Beschoeiing vervult grond- en waterkerende functie niet als gevolg van onvolledig ontwerp

17-07-2024 | Actueel

Beschoeiing vervult grond- en waterkerende functie niet als gevolg van onvolledig ontwerp

het werk
De aannemer heeft een project gerealiseerd van acht woningen op een door de gemeente gecreëerd kunstmatig eiland. Met de bewoners zijn koop-/aannemingsovereenkomsten gesloten met toepassing van de Woningborg Garantie- en Waarborgregeling. Onderdeel van het aan de aannemer opgedragen werk betrof de realisatie van de beschoeiing. Die beschoeiing is gerealiseerd overeenkomstig een door de gemeente aan de aannemer verstrekte schets.

de klachten
Binnen een jaar na de oplevering van de woningen is door de bewoners herhaaldelijk geklaagd over het feit dat de grond aan de kant van het water afkalfde en dat als gevolg van gronduitspoelingen aan de onderzijde van de beschoeiing tevens zinkgaten in de tuin ontstonden. De door de aannemer uitgevoerde herstelwerkzaamheden hebben niet tot een oplossing van de klachten geleid.

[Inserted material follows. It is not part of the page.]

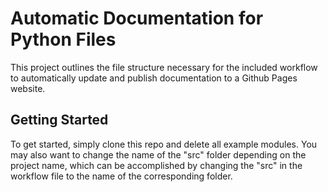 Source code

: # Automatic Documentation for Python Files
This project outlines the file structure necessary for the included workflow to automatically update and publish documentation to a Github Pages website. 

## Getting Started

To get started, simply clone this repo and delete all example modules. You may also want to change the name of the "src" folder depending on the project name, which can be accomplished by changing the "src" in the workflow file to the name of the corresponding folder.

de procedure bij de RvA (woningborg-geschil)
Bewoners hebben daarop een woningborggeschil bij de Raad van Arbitrage in bouwgeschillen (RvA) aanhangig gemaakt.

De bewoners eisen dat de aannemer alsnog een deugdelijke beschoeiing realiseert, dat wil zeggen een beschoeiing die haar grond- en waterkerende functie vervult.

De arbiter heeft tijdens de zitting - die zoals gebruikelijk in de directe nabijheid van de bouwlocatie heeft plaatsgevonden - in het bijzijn van de secretaris en de partijen de beschoeiingen bekeken.

de uitspraak
Een maand na de zitting (en bezichtiging) heeft arbiter vonnis gewezen. Daarin is geoordeeld dat de schets die de aannemer als ontwerp van de beschoeiing hanteerde onvolledig was. Het ondeugdelijk ontwerp komt naar het oordeel van arbiter voor rekening en risico van de aannemer.

De aannemer wordt veroordeeld tot goed en deugdelijk herstel van de beschoeiing. De arbiter geeft de aannemer vier maanden de tijd om de beschoeiing te herstellen. Ook wordt de aannemer  een dwangsom opgelegd. Het gevorderde herstel van ‘alle gevolgschade’ wordt afgewezen, omdat een voldoende concrete onderbouwing van die vordering ontbreekt.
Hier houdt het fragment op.